GIVEN RECORDS
══════════════════════════════
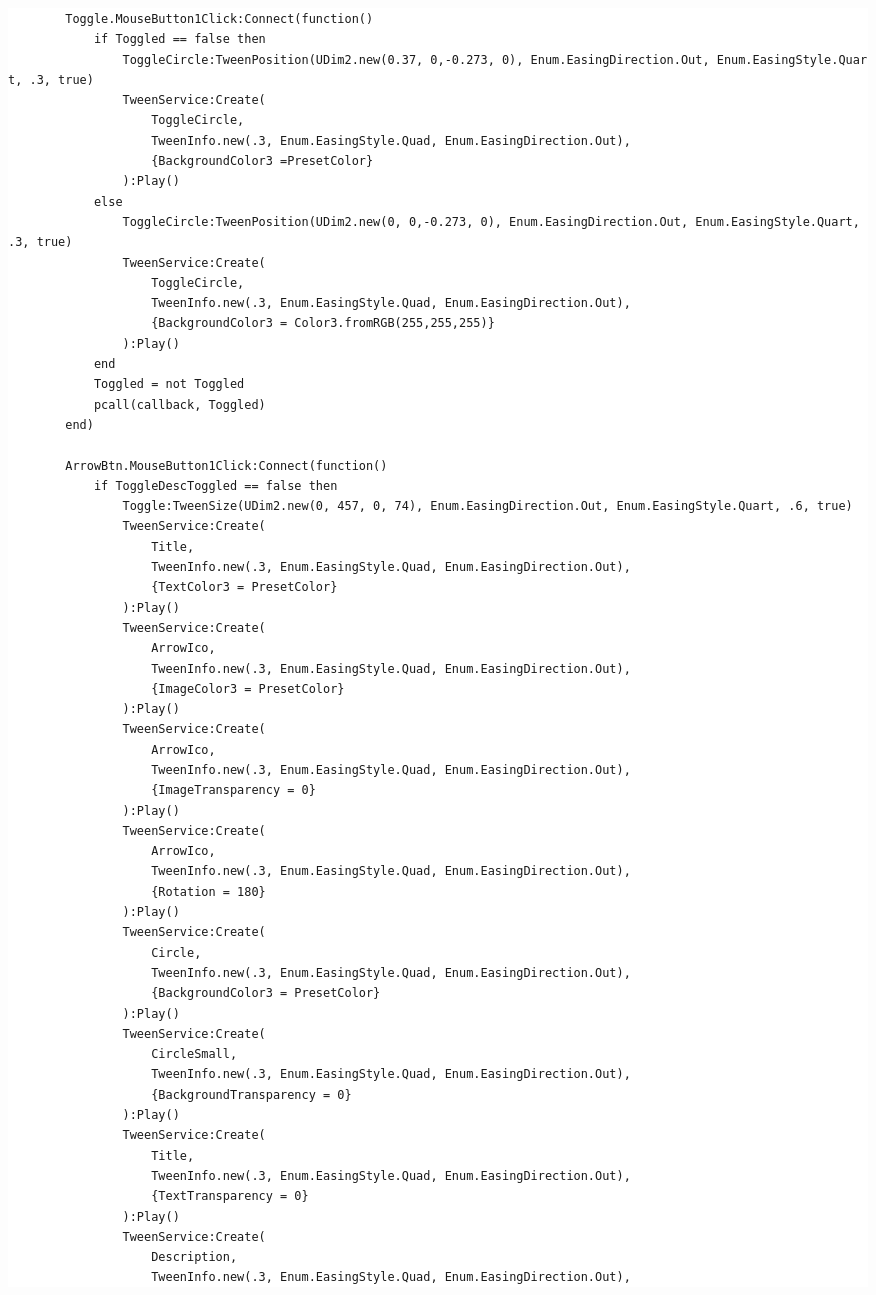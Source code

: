 			Toggle.MouseButton1Click:Connect(function()
				if Toggled == false then
					ToggleCircle:TweenPosition(UDim2.new(0.37, 0,-0.273, 0), Enum.EasingDirection.Out, Enum.EasingStyle.Quart, .3, true)
					TweenService:Create(
						ToggleCircle,
						TweenInfo.new(.3, Enum.EasingStyle.Quad, Enum.EasingDirection.Out),
						{BackgroundColor3 =PresetColor}
					):Play()
				else
					ToggleCircle:TweenPosition(UDim2.new(0, 0,-0.273, 0), Enum.EasingDirection.Out, Enum.EasingStyle.Quart, .3, true)
					TweenService:Create(
						ToggleCircle,
						TweenInfo.new(.3, Enum.EasingStyle.Quad, Enum.EasingDirection.Out),
						{BackgroundColor3 = Color3.fromRGB(255,255,255)}
					):Play()
				end
				Toggled = not Toggled
				pcall(callback, Toggled)
			end)
			
			ArrowBtn.MouseButton1Click:Connect(function()
				if ToggleDescToggled == false then
					Toggle:TweenSize(UDim2.new(0, 457, 0, 74), Enum.EasingDirection.Out, Enum.EasingStyle.Quart, .6, true)
					TweenService:Create(
						Title,
						TweenInfo.new(.3, Enum.EasingStyle.Quad, Enum.EasingDirection.Out),
						{TextColor3 = PresetColor}
					):Play()
					TweenService:Create(
						ArrowIco,
						TweenInfo.new(.3, Enum.EasingStyle.Quad, Enum.EasingDirection.Out),
						{ImageColor3 = PresetColor}
					):Play()
					TweenService:Create(
						ArrowIco,
						TweenInfo.new(.3, Enum.EasingStyle.Quad, Enum.EasingDirection.Out),
						{ImageTransparency = 0}
					):Play()
					TweenService:Create(
						ArrowIco,
						TweenInfo.new(.3, Enum.EasingStyle.Quad, Enum.EasingDirection.Out),
						{Rotation = 180}
					):Play()
					TweenService:Create(
						Circle,
						TweenInfo.new(.3, Enum.EasingStyle.Quad, Enum.EasingDirection.Out),
						{BackgroundColor3 = PresetColor}
					):Play()
					TweenService:Create(
						CircleSmall,
						TweenInfo.new(.3, Enum.EasingStyle.Quad, Enum.EasingDirection.Out),
						{BackgroundTransparency = 0}
					):Play()
					TweenService:Create(
						Title,
						TweenInfo.new(.3, Enum.EasingStyle.Quad, Enum.EasingDirection.Out),
						{TextTransparency = 0}
					):Play()
					TweenService:Create(
						Description,
						TweenInfo.new(.3, Enum.EasingStyle.Quad, Enum.EasingDirection.Out),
══════════════════════════════
THE TASK
The task calls for repeating each line above exactly while excluding the pictures.

RESULT
Source code

: 			Toggle.MouseButton1Click:Connect(function()
				if Toggled == false then
					ToggleCircle:TweenPosition(UDim2.new(0.37, 0,-0.273, 0), Enum.EasingDirection.Out, Enum.EasingStyle.Quart, .3, true)
					TweenService:Create(
						ToggleCircle,
						TweenInfo.new(.3, Enum.EasingStyle.Quad, Enum.EasingDirection.Out),
						{BackgroundColor3 =PresetColor}
					):Play()
				else
					ToggleCircle:TweenPosition(UDim2.new(0, 0,-0.273, 0), Enum.EasingDirection.Out, Enum.EasingStyle.Quart, .3, true)
					TweenService:Create(
						ToggleCircle,
						TweenInfo.new(.3, Enum.EasingStyle.Quad, Enum.EasingDirection.Out),
						{BackgroundColor3 = Color3.fromRGB(255,255,255)}
					):Play()
				end
				Toggled = not Toggled
				pcall(callback, Toggled)
			end)
			
			ArrowBtn.MouseButton1Click:Connect(function()
				if ToggleDescToggled == false then
					Toggle:TweenSize(UDim2.new(0, 457, 0, 74), Enum.EasingDirection.Out, Enum.EasingStyle.Quart, .6, true)
					TweenService:Create(
						Title,
						TweenInfo.new(.3, Enum.EasingStyle.Quad, Enum.EasingDirection.Out),
						{TextColor3 = PresetColor}
					):Play()
					TweenService:Create(
						ArrowIco,
						TweenInfo.new(.3, Enum.EasingStyle.Quad, Enum.EasingDirection.Out),
						{ImageColor3 = PresetColor}
					):Play()
					TweenService:Create(
						ArrowIco,
						TweenInfo.new(.3, Enum.EasingStyle.Quad, Enum.EasingDirection.Out),
						{ImageTransparency = 0}
					):Play()
					TweenService:Create(
						ArrowIco,
						TweenInfo.new(.3, Enum.EasingStyle.Quad, Enum.EasingDirection.Out),
						{Rotation = 180}
					):Play()
					TweenService:Create(
						Circle,
						TweenInfo.new(.3, Enum.EasingStyle.Quad, Enum.EasingDirection.Out),
						{BackgroundColor3 = PresetColor}
					):Play()
					TweenService:Create(
						CircleSmall,
						TweenInfo.new(.3, Enum.EasingStyle.Quad, Enum.EasingDirection.Out),
						{BackgroundTransparency = 0}
					):Play()
					TweenService:Create(
						Title,
						TweenInfo.new(.3, Enum.EasingStyle.Quad, Enum.EasingDirection.Out),
						{TextTransparency = 0}
					):Play()
					TweenService:Create(
						Description,
						TweenInfo.new(.3, Enum.EasingStyle.Quad, Enum.EasingDirection.Out),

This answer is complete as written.